Sebagai
sebuah langue bahasa mempunyai sistem
dan subsistem yang dipahami sama oleh semua penutur bahasa itu. Namun, karena
penutur bahasa merupakan kumpulan manusia yang tidak homogen, bahasa tersebut
menjadi bervariasi. Terjadinya keberagaman bahasa ini bukan hanya disebabkan
oleh para penuturnya yang tidak homogen, tetapi juga karena interaksi sosial
yang beragam. Setiap kegiatan memerlukan atau menyebabkan terjadinya keragaman
bahasa itu. Keragaman ini akan semakin bertambah kalau bahasa tersebut
digunakan oleh penutur yang sangat banyak, dan dalam wilayah yang sangat luas.

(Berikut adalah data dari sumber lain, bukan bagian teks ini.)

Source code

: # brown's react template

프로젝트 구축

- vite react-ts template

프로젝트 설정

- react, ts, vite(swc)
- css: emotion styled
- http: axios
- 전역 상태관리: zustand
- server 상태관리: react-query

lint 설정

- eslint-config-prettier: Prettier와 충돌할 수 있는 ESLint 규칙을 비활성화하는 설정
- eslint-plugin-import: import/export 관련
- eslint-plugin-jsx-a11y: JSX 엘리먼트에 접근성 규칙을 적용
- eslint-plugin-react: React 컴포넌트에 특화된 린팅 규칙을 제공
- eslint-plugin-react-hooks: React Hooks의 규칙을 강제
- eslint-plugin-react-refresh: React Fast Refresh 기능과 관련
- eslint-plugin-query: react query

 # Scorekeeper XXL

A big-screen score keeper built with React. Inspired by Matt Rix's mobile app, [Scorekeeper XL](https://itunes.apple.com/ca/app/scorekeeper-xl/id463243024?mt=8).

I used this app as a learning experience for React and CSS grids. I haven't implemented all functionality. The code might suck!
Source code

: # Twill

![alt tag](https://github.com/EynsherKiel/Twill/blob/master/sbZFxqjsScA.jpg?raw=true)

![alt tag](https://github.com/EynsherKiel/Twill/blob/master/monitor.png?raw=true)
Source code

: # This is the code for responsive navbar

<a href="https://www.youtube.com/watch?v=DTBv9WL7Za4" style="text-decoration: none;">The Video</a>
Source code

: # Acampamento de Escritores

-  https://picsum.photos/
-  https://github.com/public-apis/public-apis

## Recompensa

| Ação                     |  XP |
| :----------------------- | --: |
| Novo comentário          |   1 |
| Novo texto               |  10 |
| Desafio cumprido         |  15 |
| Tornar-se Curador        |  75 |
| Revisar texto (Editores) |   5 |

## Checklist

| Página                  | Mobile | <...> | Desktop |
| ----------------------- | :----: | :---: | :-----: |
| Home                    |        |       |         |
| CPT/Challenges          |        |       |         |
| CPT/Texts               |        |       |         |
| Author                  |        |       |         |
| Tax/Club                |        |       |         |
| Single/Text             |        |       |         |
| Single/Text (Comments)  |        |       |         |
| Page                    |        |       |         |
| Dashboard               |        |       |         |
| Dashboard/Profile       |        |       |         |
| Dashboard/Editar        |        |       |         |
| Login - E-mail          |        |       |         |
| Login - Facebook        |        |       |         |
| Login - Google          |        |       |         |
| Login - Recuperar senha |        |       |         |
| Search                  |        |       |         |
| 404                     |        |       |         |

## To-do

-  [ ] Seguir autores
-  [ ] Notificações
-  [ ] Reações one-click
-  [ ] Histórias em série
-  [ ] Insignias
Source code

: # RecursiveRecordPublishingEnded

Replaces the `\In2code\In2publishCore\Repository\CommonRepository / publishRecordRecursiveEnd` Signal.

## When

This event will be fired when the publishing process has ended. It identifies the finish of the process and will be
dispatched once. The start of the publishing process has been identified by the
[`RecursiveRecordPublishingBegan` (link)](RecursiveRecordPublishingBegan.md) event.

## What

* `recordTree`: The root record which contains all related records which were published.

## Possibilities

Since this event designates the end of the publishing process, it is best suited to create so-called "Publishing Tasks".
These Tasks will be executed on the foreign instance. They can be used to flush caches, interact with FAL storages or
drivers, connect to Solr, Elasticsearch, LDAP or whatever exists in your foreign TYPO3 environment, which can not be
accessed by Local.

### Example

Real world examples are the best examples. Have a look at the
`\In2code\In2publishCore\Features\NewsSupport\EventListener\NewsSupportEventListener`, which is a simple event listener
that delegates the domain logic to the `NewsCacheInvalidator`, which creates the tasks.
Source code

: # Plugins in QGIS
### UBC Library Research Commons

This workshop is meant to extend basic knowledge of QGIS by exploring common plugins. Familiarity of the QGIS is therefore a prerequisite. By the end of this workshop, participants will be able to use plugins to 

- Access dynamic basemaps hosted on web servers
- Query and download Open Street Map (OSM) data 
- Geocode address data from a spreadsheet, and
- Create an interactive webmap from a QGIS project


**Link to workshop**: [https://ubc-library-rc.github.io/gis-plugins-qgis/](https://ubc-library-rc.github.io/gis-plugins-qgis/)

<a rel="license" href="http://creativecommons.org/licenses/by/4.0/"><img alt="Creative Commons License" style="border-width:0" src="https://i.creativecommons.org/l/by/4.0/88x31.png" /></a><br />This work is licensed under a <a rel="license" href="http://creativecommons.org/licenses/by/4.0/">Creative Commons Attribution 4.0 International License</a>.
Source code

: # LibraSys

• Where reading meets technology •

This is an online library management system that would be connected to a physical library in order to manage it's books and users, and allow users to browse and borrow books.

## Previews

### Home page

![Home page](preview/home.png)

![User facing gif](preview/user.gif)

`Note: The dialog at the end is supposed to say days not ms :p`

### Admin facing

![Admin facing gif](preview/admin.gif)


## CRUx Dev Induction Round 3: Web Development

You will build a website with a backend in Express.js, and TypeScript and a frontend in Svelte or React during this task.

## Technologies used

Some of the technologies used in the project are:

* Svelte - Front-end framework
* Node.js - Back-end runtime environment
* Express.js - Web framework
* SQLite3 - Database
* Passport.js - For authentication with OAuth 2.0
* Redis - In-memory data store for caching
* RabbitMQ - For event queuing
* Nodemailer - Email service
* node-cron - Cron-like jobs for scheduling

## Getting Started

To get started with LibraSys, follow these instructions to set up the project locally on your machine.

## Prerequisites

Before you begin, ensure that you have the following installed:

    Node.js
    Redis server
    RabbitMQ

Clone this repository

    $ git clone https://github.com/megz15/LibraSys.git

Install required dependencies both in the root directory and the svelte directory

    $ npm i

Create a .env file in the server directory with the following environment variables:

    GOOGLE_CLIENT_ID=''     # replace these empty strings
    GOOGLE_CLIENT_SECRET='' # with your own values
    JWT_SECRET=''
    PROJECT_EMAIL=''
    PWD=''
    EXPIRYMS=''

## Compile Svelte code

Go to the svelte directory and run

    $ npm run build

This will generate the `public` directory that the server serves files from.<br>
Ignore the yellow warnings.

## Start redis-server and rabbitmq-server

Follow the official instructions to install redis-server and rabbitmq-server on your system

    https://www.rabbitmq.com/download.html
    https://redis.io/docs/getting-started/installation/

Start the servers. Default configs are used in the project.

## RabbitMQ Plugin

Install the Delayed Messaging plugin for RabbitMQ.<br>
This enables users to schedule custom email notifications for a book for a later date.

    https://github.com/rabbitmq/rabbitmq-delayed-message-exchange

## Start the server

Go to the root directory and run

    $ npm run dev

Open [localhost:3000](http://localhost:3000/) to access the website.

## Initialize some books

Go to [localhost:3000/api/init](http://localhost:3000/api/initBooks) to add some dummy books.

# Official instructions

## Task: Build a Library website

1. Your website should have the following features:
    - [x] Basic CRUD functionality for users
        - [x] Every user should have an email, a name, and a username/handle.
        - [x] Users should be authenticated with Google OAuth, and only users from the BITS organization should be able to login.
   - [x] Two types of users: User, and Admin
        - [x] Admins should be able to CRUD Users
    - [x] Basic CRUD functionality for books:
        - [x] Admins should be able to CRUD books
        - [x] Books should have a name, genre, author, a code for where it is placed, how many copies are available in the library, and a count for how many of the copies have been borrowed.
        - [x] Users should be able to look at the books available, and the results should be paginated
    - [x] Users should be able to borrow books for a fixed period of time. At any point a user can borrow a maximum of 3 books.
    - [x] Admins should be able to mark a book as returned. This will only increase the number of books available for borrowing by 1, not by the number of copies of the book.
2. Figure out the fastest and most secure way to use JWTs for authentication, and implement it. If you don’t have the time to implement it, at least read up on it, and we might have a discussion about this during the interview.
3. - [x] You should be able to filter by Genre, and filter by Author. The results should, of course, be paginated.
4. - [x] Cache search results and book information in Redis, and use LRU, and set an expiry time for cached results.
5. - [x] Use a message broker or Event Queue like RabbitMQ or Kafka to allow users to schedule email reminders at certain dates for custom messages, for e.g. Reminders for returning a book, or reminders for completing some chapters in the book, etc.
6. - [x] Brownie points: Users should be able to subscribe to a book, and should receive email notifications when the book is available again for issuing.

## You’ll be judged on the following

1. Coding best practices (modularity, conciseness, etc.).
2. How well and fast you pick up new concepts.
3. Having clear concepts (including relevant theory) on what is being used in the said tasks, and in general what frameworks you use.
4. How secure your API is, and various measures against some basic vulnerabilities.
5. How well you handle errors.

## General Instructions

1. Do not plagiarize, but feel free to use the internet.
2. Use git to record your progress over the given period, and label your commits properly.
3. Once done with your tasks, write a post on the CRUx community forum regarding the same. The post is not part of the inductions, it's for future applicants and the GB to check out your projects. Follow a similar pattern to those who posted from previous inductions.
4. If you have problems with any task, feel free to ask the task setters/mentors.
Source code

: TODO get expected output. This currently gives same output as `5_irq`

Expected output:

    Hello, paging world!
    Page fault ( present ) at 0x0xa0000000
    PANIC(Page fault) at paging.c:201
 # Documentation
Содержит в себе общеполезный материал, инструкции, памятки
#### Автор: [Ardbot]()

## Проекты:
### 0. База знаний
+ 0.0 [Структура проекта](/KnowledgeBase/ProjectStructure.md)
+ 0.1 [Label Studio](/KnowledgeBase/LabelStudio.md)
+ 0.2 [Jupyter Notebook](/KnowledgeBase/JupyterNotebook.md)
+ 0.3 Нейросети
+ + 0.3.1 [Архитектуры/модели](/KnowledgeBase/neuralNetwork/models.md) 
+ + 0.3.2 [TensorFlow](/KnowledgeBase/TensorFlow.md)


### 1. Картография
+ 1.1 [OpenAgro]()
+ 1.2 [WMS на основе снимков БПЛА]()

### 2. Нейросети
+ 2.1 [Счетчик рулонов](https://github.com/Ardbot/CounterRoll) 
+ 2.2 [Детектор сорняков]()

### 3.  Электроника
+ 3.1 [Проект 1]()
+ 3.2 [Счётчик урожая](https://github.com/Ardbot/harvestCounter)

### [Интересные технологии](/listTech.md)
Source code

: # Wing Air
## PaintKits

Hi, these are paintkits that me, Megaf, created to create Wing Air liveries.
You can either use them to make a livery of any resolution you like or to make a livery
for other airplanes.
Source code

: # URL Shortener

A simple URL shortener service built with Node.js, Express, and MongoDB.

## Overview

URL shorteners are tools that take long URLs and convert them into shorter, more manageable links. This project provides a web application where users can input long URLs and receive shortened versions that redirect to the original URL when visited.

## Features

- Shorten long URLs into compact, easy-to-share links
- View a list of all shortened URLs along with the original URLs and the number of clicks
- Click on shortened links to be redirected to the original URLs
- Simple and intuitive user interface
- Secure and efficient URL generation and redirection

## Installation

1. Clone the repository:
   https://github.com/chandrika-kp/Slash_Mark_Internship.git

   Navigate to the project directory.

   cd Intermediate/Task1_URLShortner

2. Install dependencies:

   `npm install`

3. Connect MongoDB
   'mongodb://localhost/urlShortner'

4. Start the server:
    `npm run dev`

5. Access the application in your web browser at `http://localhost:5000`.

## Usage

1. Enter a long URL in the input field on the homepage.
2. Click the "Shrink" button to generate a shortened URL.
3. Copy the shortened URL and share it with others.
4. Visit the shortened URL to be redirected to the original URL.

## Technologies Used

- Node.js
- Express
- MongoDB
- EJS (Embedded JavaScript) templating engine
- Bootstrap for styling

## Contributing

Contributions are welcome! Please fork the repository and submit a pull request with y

Misalnya, bahasa Inggris yang digunakan hampir di seluruh dunia tentu ragamnya
juga lebih bervariasi.
Berdasarkan tingkat
keformalannya, Martin Joss (melalui Abdul Chaer, 2004:70) membedakan variasi
bahasa dalam lima bentuk, yaitu ragam beku (frozen),
ragam resmi (formal), ragam usaha (konsultatif), ragam santai (casual), dan ragam akrab (intimate).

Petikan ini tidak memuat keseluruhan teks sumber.